Work request >>
Scan the entries below and return each line that contains "based".

------------------------

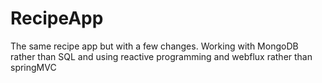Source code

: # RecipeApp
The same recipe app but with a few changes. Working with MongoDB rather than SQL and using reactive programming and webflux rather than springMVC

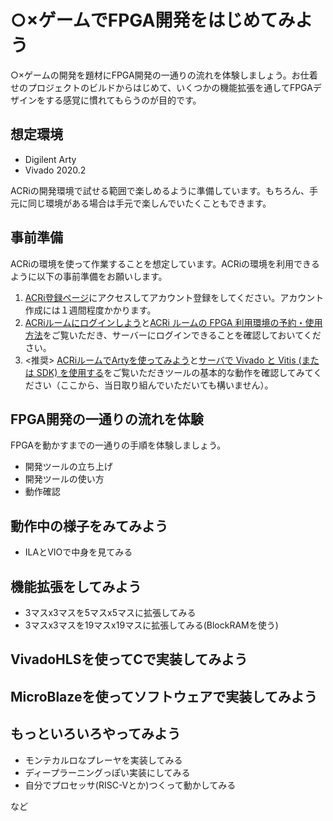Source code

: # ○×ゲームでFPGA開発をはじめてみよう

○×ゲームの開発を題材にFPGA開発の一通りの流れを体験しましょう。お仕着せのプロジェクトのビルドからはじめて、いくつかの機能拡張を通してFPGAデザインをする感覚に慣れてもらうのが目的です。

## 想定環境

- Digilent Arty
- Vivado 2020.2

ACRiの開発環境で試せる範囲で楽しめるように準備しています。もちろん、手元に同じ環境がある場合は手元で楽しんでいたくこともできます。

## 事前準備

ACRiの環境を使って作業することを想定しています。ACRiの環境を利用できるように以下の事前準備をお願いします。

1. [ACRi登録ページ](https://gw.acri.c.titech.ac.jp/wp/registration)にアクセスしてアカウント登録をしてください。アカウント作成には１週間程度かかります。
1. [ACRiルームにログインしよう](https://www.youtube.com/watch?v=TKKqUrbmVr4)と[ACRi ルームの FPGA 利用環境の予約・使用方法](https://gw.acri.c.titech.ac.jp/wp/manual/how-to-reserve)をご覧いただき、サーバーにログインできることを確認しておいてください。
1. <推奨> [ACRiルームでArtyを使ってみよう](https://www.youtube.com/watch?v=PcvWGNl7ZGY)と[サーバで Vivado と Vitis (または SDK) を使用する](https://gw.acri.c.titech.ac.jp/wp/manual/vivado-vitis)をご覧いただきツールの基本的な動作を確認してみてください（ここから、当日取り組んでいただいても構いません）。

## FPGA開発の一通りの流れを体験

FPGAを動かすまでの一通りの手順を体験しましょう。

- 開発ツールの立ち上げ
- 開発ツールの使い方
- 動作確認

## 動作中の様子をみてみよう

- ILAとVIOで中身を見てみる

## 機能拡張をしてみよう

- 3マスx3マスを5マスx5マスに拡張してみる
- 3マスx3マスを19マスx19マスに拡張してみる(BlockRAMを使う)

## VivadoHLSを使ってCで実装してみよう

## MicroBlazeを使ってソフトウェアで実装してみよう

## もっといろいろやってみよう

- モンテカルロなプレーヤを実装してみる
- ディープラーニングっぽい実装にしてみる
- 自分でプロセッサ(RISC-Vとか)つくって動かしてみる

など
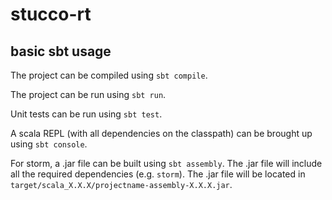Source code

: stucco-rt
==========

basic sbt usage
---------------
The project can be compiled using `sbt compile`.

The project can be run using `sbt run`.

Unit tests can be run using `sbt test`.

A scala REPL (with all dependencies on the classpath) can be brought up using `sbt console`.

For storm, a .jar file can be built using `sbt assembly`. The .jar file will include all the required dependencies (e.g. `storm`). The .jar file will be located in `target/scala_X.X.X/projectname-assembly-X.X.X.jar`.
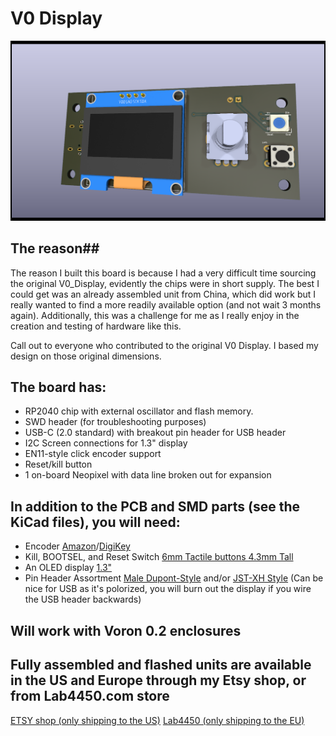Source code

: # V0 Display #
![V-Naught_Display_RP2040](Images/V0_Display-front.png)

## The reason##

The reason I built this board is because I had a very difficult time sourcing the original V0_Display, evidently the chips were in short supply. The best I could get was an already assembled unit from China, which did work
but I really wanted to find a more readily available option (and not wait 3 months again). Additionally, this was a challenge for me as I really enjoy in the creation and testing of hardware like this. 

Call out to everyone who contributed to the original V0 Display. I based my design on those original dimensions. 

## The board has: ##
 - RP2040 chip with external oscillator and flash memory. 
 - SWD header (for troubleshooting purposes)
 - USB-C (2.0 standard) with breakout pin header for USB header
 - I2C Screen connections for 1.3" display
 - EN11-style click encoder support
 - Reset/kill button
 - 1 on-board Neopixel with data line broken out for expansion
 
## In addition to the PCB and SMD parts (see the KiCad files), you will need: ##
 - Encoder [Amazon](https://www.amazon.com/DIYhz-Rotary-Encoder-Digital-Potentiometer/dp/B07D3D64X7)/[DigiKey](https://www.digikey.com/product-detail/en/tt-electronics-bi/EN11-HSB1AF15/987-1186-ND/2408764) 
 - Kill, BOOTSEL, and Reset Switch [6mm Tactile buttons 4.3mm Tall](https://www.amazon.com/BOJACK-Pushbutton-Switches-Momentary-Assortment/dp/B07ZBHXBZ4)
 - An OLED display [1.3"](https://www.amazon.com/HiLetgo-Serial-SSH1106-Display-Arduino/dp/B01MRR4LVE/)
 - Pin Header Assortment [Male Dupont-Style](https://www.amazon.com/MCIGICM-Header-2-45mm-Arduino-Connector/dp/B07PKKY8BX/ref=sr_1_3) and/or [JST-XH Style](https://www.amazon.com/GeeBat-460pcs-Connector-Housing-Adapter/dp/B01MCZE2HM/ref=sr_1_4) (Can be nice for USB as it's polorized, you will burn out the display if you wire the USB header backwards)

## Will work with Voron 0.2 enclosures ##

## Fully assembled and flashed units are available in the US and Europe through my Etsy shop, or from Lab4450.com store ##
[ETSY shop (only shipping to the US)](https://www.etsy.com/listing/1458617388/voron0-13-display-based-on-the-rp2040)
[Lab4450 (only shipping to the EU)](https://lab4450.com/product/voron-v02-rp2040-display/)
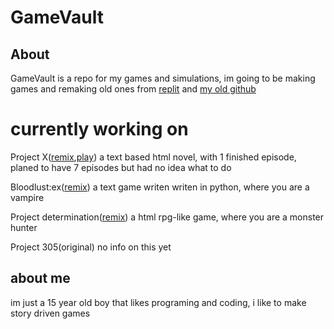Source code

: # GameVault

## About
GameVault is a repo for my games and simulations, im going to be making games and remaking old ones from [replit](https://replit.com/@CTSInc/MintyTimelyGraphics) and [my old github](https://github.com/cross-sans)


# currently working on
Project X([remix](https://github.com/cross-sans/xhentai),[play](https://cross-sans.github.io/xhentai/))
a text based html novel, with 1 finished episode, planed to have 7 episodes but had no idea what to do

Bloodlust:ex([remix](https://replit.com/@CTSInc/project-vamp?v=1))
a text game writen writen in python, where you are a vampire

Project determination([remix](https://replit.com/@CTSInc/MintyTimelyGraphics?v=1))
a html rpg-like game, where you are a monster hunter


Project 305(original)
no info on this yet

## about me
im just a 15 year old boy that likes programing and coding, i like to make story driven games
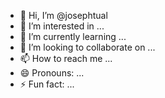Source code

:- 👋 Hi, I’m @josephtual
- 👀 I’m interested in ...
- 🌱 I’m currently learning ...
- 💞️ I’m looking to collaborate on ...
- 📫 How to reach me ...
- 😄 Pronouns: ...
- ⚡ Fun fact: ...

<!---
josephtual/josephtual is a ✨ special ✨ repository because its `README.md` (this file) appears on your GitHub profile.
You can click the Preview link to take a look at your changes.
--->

------------------------

Answer box >>
Call out to everyone who contributed to the original V0 Display. I based my design on those original dimensions. 
[ETSY shop (only shipping to the US)](https://www.etsy.com/listing/1458617388/voron0-13-display-based-on-the-rp2040)
a text based html novel, with 1 finished episode, planed to have 7 episodes but had no idea what to do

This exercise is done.